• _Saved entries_
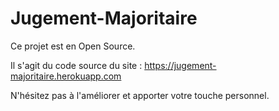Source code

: # Jugement-Majoritaire

Ce projet est en Open Source.

Il s'agit du code source du site : https://jugement-majoritaire.herokuapp.com

N'hésitez pas à l'améliorer et apporter votre touche personnel.
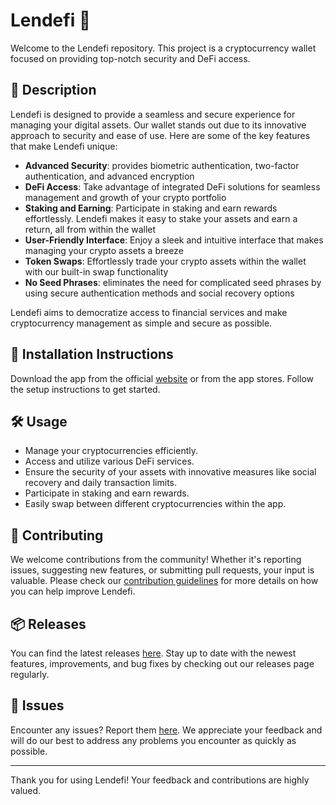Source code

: 
# Lendefi 🚀

Welcome to the Lendefi repository. This project is a cryptocurrency wallet focused on providing top-notch security and DeFi access.

## 📜 Description

Lendefi is designed to provide a seamless and secure experience for managing your digital assets. Our wallet stands out due to its innovative approach to security and ease of use. Here are some of the key features that make Lendefi unique:

- **Advanced Security**: provides biometric authentication, two-factor authentication, and advanced encryption
- **DeFi Access**: Take advantage of integrated DeFi solutions for seamless management and growth of your crypto portfolio
- **Staking and Earning**: Participate in staking and earn rewards effortlessly. Lendefi makes it easy to stake your assets and earn a return, all from within the wallet
- **User-Friendly Interface**: Enjoy a sleek and intuitive interface that makes managing your crypto assets a breeze
- **Token Swaps**: Effortlessly trade your crypto assets within the wallet with our built-in swap functionality
- **No Seed Phrases**: eliminates the need for complicated seed phrases by using secure authentication methods and social recovery options

Lendefi aims to democratize access to financial services and make cryptocurrency management as simple and secure as possible.

## 🚀 Installation Instructions

Download the app from the official [website](https://www.example.com) or from the app stores. Follow the setup instructions to get started.

## 🛠️ Usage

- Manage your cryptocurrencies efficiently.
- Access and utilize various DeFi services.
- Ensure the security of your assets with innovative measures like social recovery and daily transaction limits.
- Participate in staking and earn rewards.
- Easily swap between different cryptocurrencies within the app.

## 🤝 Contributing

We welcome contributions from the community! Whether it's reporting issues, suggesting new features, or submitting pull requests, your input is valuable. Please check our [contribution guidelines](../../contributing) for more details on how you can help improve Lendefi.

## 📦 Releases

You can find the latest releases [here](../../releases). Stay up to date with the newest features, improvements, and bug fixes by checking out our releases page regularly.

## 🐛 Issues

Encounter any issues? Report them [here](../../issues). We appreciate your feedback and will do our best to address any problems you encounter as quickly as possible.

---

Thank you for using Lendefi! Your feedback and contributions are highly valued.
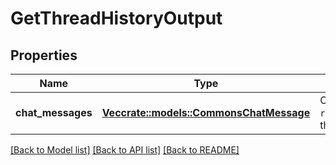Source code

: # GetThreadHistoryOutput

## Properties

Name | Type | Description | Notes
------------ | ------------- | ------------- | -------------
**chat_messages** | [**Vec<crate::models::CommonsChatMessage>**](CommonsChatMessage.md) | Ordered old to new. If querying `rivet.api.chat.common#before_and_after`, this will be `count * 2` long. | 

[[Back to Model list]](../README.md#documentation-for-models) [[Back to API list]](../README.md#documentation-for-api-endpoints) [[Back to README]](../README.md)


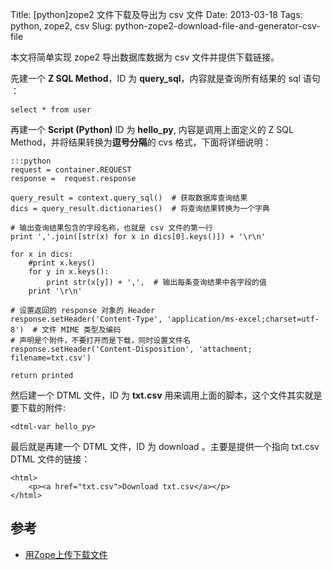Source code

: Title: [python]zope2 文件下载及导出为 csv 文件
Date: 2013-03-18
Tags: python, zope2, csv
Slug: python-zope2-download-file-and-generator-csv-file

本文将简单实现 zope2 导出数据库数据为 csv 文件并提供下载链接。

先建一个 **Z SQL Method**，ID 为 **query_sql**，内容就是查询所有结果的 sql 语句 ：

    select * from user

再建一个 **Script (Python)** ID 为 **hello_py**, 内容是调用上面定义的 Z SQL Method，并将结果转换为**逗号分隔**的 cvs 格式，下面将详细说明：

    :::python
    request = container.REQUEST
    response =  request.response

    query_result = context.query_sql()  # 获取数据库查询结果
    dics = query_result.dictionaries()  # 将查询结果转换为一个字典

    # 输出查询结果包含的字段名称，也就是 csv 文件的第一行
    print ','.join([str(x) for x in dics[0].keys()]) + '\r\n'

    for x in dics:
        #print x.keys()
        for y in x.keys():
            print str(x[y]) + ',',  # 输出每条查询结果中各字段的值
        print '\r\n'

    # 设置返回的 response 对象的 Header
    response.setHeader('Content-Type', 'application/ms-excel;charset=utf-8')  # 文件 MIME 类型及编码
    # 声明是个附件，不要打开而是下载，同时设置文件名
    response.setHeader('Content-Disposition', 'attachment; filename=txt.csv')

    return printed

然后建一个 DTML 文件，ID 为 **txt.csv** 用来调用上面的脚本，这个文件其实就是要下载的附件:

    <dtml-var hello_py>

最后就是再建一个 DTML 文件，ID 为 download 。主要是提供一个指向 txt.csv DTML 文件的链接：

    <html>
        <p><a href="txt.csv">Download txt.csv</a></p>
    </html>

<!--效果：-->


## 参考
* [用Zope上传下载文件](http://gqliu.blog.163.com/blog/static/22584907200831065054649/)
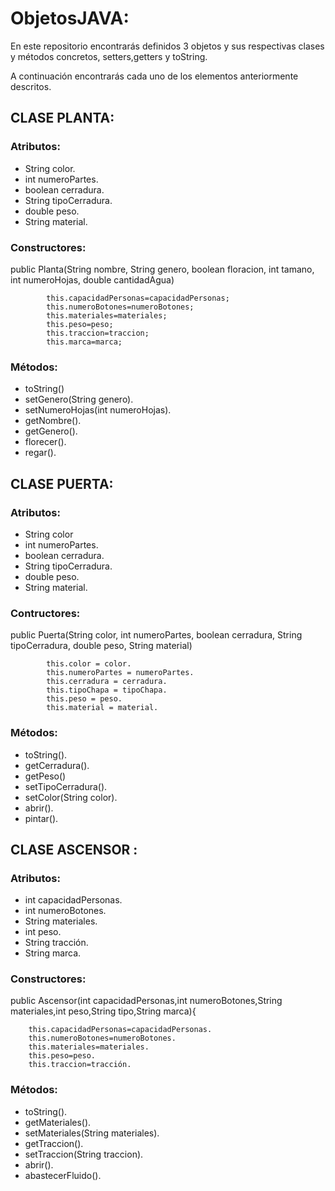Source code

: # ObjetosJAVA:

En este repositorio encontrarás definidos 3 objetos y sus respectivas clases y métodos concretos, setters,getters y toString.


A continuación encontrarás cada uno de los elementos anteriormente descritos.


## CLASE PLANTA:


### Atributos:
-  String color.
-  int numeroPartes.
-  boolean cerradura.
-  String tipoCerradura.
-  double peso.
-  String material.

### Constructores:

public Planta(String nombre, String genero, boolean floracion, int tamano, int numeroHojas, double cantidadAgua)


            this.capacidadPersonas=capacidadPersonas;
            this.numeroBotones=numeroBotones;
            this.materiales=materiales;
            this.peso=peso;
            this.traccion=traccion;
            this.marca=marca;


### Métodos:
- toString()
- setGenero(String genero).
- setNumeroHojas(int numeroHojas).
- getNombre().
- getGenero().
- florecer().
- regar().


## CLASE PUERTA:


### Atributos:
-	String color
-	int numeroPartes.
-	boolean cerradura.
-	String tipoCerradura.
-	double peso.
-	String material.

### Contructores:

public Puerta(String color, int numeroPartes, boolean cerradura, String tipoCerradura, double peso,
            String material) 
            
            this.color = color.
            this.numeroPartes = numeroPartes.
            this.cerradura = cerradura.
            this.tipoChapa = tipoChapa.
            this.peso = peso.
            this.material = material.

### Métodos:

-	toString().
-	getCerradura().
-	getPeso()
-	setTipoCerradura().
-	setColor(String color).
-	abrir().
-	pintar().


## CLASE ASCENSOR : 

### Atributos:
-	int capacidadPersonas.
-	int numeroBotones.
-	String materiales.
-	int peso.
-	String tracción.
-	String marca.

### Constructores:

public Ascensor(int capacidadPersonas,int numeroBotones,String materiales,int peso,String tipo,String marca){

        this.capacidadPersonas=capacidadPersonas.
        this.numeroBotones=numeroBotones.
        this.materiales=materiales.
        this.peso=peso.
        this.traccion=tracción.

### Métodos:

-	toString().
-	getMateriales().
-	setMateriales(String materiales).
-	getTraccion().
-	setTraccion(String traccion).
-	abrir().
-	abastecerFluido().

• _Task details_
Once the pictures are set aside, write out each record exactly.

• _Exercise response_
Source code

: # Jugement-Majoritaire

Ce projet est en Open Source.

Il s'agit du code source du site : https://jugement-majoritaire.herokuapp.com

N'hésitez pas à l'améliorer et apporter votre touche personnel.
Source code

: 
# Lendefi 🚀

Welcome to the Lendefi repository. This project is a cryptocurrency wallet focused on providing top-notch security and DeFi access.

## 📜 Description

Lendefi is designed to provide a seamless and secure experience for managing your digital assets. Our wallet stands out due to its innovative approach to security and ease of use. Here are some of the key features that make Lendefi unique:

- **Advanced Security**: provides biometric authentication, two-factor authentication, and advanced encryption
- **DeFi Access**: Take advantage of integrated DeFi solutions for seamless management and growth of your crypto portfolio
- **Staking and Earning**: Participate in staking and earn rewards effortlessly. Lendefi makes it easy to stake your assets and earn a return, all from within the wallet
- **User-Friendly Interface**: Enjoy a sleek and intuitive interface that makes managing your crypto assets a breeze
- **Token Swaps**: Effortlessly trade your crypto assets within the wallet with our built-in swap functionality
- **No Seed Phrases**: eliminates the need for complicated seed phrases by using secure authentication methods and social recovery options

Lendefi aims to democratize access to financial services and make cryptocurrency management as simple and secure as possible.

## 🚀 Installation Instructions

Download the app from the official [website](https://www.example.com) or from the app stores. Follow the setup instructions to get started.

## 🛠️ Usage

- Manage your cryptocurrencies efficiently.
- Access and utilize various DeFi services.
- Ensure the security of your assets with innovative measures like social recovery and daily transaction limits.
- Participate in staking and earn rewards.
- Easily swap between different cryptocurrencies within the app.

## 🤝 Contributing

We welcome contributions from the community! Whether it's reporting issues, suggesting new features, or submitting pull requests, your input is valuable. Please check our [contribution guidelines](../../contributing) for more details on how you can help improve Lendefi.

## 📦 Releases

You can find the latest releases [here](../../releases). Stay up to date with the newest features, improvements, and bug fixes by checking out our releases page regularly.

## 🐛 Issues

Encounter any issues? Report them [here](../../issues). We appreciate your feedback and will do our best to address any problems you encounter as quickly as possible.

---

Thank you for using Lendefi! Your feedback and contributions are highly valued.
Source code

: # GetThreadHistoryOutput

## Properties

Name | Type | Description | Notes
------------ | ------------- | ------------- | -------------
**chat_messages** | [**Vec<crate::models::CommonsChatMessage>**](CommonsChatMessage.md) | Ordered old to new. If querying `rivet.api.chat.common#before_and_after`, this will be `count * 2` long. | 

[[Back to Model list]](../README.md#documentation-for-models) [[Back to API list]](../README.md#documentation-for-api-endpoints) [[Back to README]](../README.md)


Source code

: Title: [python]zope2 文件下载及导出为 csv 文件
Date: 2013-03-18
Tags: python, zope2, csv
Slug: python-zope2-download-file-and-generator-csv-file

本文将简单实现 zope2 导出数据库数据为 csv 文件并提供下载链接。

先建一个 **Z SQL Method**，ID 为 **query_sql**，内容就是查询所有结果的 sql 语句 ：

    select * from user

再建一个 **Script (Python)** ID 为 **hello_py**, 内容是调用上面定义的 Z SQL Method，并将结果转换为**逗号分隔**的 cvs 格式，下面将详细说明：

    :::python
    request = container.REQUEST
    response =  request.response

    query_result = context.query_sql()  # 获取数据库查询结果
    dics = query_result.dictionaries()  # 将查询结果转换为一个字典

    # 输出查询结果包含的字段名称，也就是 csv 文件的第一行
    print ','.join([str(x) for x in dics[0].keys()]) + '\r\n'

    for x in dics:
        #print x.keys()
        for y in x.keys():
            print str(x[y]) + ',',  # 输出每条查询结果中各字段的值
        print '\r\n'

    # 设置返回的 response 对象的 Header
    response.setHeader('Content-Type', 'application/ms-excel;charset=utf-8')  # 文件 MIME 类型及编码
    # 声明是个附件，不要打开而是下载，同时设置文件名
    response.setHeader('Content-Disposition', 'attachment; filename=txt.csv')

    return printed

然后建一个 DTML 文件，ID 为 **txt.csv** 用来调用上面的脚本，这个文件其实就是要下载的附件:

    <dtml-var hello_py>

最后就是再建一个 DTML 文件，ID 为 download 。主要是提供一个指向 txt.csv DTML 文件的链接：

    <html>
        <p><a href="txt.csv">Download txt.csv</a></p>
    </html>

<!--效果：-->


## 参考
* [用Zope上传下载文件](http://gqliu.blog.163.com/blog/static/22584907200831065054649/)
Source code

: # ObjetosJAVA:

En este repositorio encontrarás definidos 3 objetos y sus respectivas clases y métodos concretos, setters,getters y toString.


A continuación encontrarás cada uno de los elementos anteriormente descritos.


## CLASE PLANTA:


### Atributos:
-  String color.
-  int numeroPartes.
-  boolean cerradura.
-  String tipoCerradura.
-  double peso.
-  String material.

### Constructores:

public Planta(String nombre, String genero, boolean floracion, int tamano, int numeroHojas, double cantidadAgua)


            this.capacidadPersonas=capacidadPersonas;
            this.numeroBotones=numeroBotones;
            this.materiales=materiales;
            this.peso=peso;
            this.traccion=traccion;
            this.marca=marca;


### Métodos:
- toString()
- setGenero(String genero).
- setNumeroHojas(int numeroHojas).
- getNombre().
- getGenero().
- florecer().
- regar().


## CLASE PUERTA:


### Atributos:
-	String color
-	int numeroPartes.
-	boolean cerradura.
-	String tipoCerradura.
-	double peso.
-	String material.

### Contructores:

public Puerta(String color, int numeroPartes, boolean cerradura, String tipoCerradura, double peso,
            String material) 
            
            this.color = color.
            this.numeroPartes = numeroPartes.
            this.cerradura = cerradura.
            this.tipoChapa = tipoChapa.
            this.peso = peso.
            this.material = material.

### Métodos:

-	toString().
-	getCerradura().
-	getPeso()
-	setTipoCerradura().
-	setColor(String color).
-	abrir().
-	pintar().


## CLASE ASCENSOR : 

### Atributos:
-	int capacidadPersonas.
-	int numeroBotones.
-	String materiales.
-	int peso.
-	String tracción.
-	String marca.

### Constructores:

public Ascensor(int capacidadPersonas,int numeroBotones,String materiales,int peso,String tipo,String marca){

        this.capacidadPersonas=capacidadPersonas.
        this.numeroBotones=numeroBotones.
        this.materiales=materiales.
        this.peso=peso.
        this.traccion=tracción.

### Métodos:

-	toString().
-	getMateriales().
-	setMateriales(String materiales).
-	getTraccion().
-	setTraccion(String traccion).
-	abrir().
-	abastecerFluido().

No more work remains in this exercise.